Just like Robertson, who gave money to his cubs, many of the modern day versions spinning out of the multistrategy hedge funds are being backed by their employers or peers — the next best thing to keeping talent is keeping your money with them. And the checks are only growing bigger.
Megia, a Millennium alumnus, has raised $5 billion, including $3 billion from his former employer.
Millennium is the most aggressive in backing former employees and outsiders with its cash. Roughly 10% of its more than 330 investment teams are external, many exclusively running capital for the $68.8 billion firm. Roughly 70% of the multi-manager hedge funds now allocate to outside traders, according to Goldman Sachs Group Inc.

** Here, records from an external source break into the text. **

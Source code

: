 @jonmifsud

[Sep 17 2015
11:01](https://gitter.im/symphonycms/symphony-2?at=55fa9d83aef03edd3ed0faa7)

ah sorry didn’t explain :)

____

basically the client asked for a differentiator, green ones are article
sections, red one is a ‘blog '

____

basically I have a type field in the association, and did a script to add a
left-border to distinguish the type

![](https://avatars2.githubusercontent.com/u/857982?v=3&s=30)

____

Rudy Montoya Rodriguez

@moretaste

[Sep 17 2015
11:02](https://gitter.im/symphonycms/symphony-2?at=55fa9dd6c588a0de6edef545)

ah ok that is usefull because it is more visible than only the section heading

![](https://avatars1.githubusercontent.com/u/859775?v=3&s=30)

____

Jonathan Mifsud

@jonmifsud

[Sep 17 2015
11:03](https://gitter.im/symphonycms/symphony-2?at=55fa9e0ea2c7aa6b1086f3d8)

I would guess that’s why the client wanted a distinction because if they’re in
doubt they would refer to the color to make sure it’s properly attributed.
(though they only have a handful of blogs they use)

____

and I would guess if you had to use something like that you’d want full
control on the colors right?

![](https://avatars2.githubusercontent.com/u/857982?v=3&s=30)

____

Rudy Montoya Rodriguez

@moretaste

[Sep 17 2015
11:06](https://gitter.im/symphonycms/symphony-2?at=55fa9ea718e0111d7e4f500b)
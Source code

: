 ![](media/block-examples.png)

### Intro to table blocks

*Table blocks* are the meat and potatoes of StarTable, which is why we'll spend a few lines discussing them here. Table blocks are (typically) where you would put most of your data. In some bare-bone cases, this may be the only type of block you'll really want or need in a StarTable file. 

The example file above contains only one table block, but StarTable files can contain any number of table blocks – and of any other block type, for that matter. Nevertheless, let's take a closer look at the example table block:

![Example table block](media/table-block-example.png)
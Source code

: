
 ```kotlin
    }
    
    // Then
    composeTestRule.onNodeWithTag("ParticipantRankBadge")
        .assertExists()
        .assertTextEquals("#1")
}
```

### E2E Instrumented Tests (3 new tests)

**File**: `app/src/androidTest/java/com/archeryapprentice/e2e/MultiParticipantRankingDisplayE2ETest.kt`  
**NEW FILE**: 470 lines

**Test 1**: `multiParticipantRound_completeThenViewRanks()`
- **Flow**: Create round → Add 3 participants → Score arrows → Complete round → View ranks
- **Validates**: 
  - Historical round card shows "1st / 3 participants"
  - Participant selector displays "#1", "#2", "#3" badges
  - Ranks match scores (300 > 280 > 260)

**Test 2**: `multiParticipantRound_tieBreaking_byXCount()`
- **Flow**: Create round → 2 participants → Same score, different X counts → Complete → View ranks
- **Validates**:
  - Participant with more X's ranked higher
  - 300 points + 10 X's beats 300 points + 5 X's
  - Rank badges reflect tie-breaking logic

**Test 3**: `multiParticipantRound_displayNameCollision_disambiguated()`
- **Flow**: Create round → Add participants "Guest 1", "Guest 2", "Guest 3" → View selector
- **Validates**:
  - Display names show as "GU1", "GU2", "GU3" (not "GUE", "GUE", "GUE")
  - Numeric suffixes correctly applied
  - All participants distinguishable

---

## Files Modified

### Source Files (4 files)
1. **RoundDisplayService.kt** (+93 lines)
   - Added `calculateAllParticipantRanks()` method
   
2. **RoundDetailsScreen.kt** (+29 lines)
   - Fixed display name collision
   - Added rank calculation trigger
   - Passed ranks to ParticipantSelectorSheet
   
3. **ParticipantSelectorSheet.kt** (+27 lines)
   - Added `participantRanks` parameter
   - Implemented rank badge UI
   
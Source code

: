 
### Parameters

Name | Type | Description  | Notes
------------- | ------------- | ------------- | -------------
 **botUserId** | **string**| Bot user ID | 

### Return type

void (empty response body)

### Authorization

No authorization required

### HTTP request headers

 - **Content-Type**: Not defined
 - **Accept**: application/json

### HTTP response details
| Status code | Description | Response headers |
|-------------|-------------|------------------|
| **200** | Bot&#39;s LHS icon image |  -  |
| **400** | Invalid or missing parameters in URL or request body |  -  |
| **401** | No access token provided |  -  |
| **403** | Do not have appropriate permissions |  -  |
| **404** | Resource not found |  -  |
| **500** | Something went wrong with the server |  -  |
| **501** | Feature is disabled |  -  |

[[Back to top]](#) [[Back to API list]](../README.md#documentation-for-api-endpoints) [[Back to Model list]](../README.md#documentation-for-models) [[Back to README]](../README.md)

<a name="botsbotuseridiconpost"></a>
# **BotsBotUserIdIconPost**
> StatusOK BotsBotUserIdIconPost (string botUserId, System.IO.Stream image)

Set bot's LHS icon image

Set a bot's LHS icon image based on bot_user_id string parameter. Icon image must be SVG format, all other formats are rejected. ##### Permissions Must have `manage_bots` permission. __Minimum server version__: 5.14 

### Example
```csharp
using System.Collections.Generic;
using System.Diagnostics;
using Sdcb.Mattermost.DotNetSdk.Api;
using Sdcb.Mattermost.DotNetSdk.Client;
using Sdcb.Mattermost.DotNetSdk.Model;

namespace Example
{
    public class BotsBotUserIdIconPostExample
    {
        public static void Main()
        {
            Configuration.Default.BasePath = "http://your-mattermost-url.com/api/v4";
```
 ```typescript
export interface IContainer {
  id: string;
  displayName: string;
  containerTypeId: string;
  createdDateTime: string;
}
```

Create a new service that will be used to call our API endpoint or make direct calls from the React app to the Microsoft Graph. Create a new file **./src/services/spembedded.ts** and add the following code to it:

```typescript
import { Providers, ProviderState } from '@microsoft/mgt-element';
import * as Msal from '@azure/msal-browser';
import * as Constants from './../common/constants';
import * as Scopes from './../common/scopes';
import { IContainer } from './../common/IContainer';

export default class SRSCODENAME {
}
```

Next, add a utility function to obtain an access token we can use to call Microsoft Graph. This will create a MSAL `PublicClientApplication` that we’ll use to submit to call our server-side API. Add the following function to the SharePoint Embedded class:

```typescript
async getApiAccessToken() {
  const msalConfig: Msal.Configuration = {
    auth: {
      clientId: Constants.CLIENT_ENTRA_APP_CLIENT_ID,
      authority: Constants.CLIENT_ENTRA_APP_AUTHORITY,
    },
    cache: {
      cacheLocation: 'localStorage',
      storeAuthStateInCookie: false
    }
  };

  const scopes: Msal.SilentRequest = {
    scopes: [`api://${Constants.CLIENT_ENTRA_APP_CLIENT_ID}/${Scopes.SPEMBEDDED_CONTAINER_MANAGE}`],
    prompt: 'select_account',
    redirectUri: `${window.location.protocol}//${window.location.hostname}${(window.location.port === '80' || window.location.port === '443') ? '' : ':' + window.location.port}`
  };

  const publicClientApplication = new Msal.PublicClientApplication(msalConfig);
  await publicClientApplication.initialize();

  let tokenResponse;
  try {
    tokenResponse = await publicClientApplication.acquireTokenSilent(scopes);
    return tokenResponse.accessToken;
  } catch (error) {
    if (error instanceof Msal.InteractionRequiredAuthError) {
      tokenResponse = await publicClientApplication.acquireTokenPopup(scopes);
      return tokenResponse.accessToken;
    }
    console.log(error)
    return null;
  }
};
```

Others are able to leverage the reputation gained. Jain’s pedigree as the former co-chief investment officer at Millennium won him backing from the likes of Abu Dhabi Investment Authority, helping him to start with the biggest fundraising haul since ExodusPoint Capital Management’s record debut in 2018.
Jain, Megia and Barker declined to be interviewed for this story.
Meanwhile, the Tiger cubs themselves, such as Lone Pine Capital and Viking Global Investors, have started to sprout startups. Most notable among them are Mala Gaonkar’s SurgoCap Partners and Divya Nettimi’s Avala Global, two of the largest launches led by women portfolio managers.
Yet launching a new fund is far from a sure-fire thing. More than 3,000 hedge funds have closed over the last five years, exceeding those starting, according to Hedge Fund Research Inc. A stint at a big-name firm makes those spinouts more desirable for investors — but it can be a lonely experience.
One senior portfolio manager, who spoke on condition of anonymity, said he moved back to a major firm after starting his own fund. He simply never had a life outside of work when running his own shop, he said.
A straight transfer of skills from inside a large firm to a standalone operation may also not cut it. Multistrategy funds keep their traders within tight risk limits. A 5% loss may see capital partially withdrawn and a 7% decline could bring instant termination. This makes staffers risk averse and shy away from taking bolder bets.
A 5% or $50 million profit generated with low volatility on a billion dollar portfolio could be one of the most desirable outcomes for a multistrategy hedge fund. That’s because it leverages its capital multiple times and may have put up only about $150 million in own-funds. It’s almost impossible for a standalone fund running a single strategy to access that much leverage, so the same level of profits is not good enough for clients in percentage terms.
And then there are the softer perks. Access to company management, research budgets, and help building teams are often taken for granted in a big hedge fund ecosystem. History shows a large number of stars who quit banks’ proprietary trading desks after the 2008 financial crisis to start their own hedge funds failed to replicate the magic and had to shut their businesses.
“Platform spin-outs of today have a lot of parallels with the prop-trading desk spin-outs after the crisis,” said Patrick Sheedy, a principal at Borealis Strategic Capital Partners. “For certain highly liquid trading strategies, the platforms provide a tremendous amount of access, resources, and technology that can be tough to replicate.”
That’s not deterring the new generation of hedge fund managers. For many, the impulse is too strong to resist.
PivotalPath is currently tracking about 150 traders who have either launched in 2024 or are aiming to launch by the first half of next year and previously worked at investment firms with more than $1 billion in assets. Nearly a third of them are from leading multistrategy hedge funds.
“The number of overall launches may not be unbelievably impressive from a historical standpoint, but the number of quality launches are,” said Jon Caplis, Chief Executive Officer of PivotalPath. Multistrategy hedge funds are becoming the “victim of their own success.”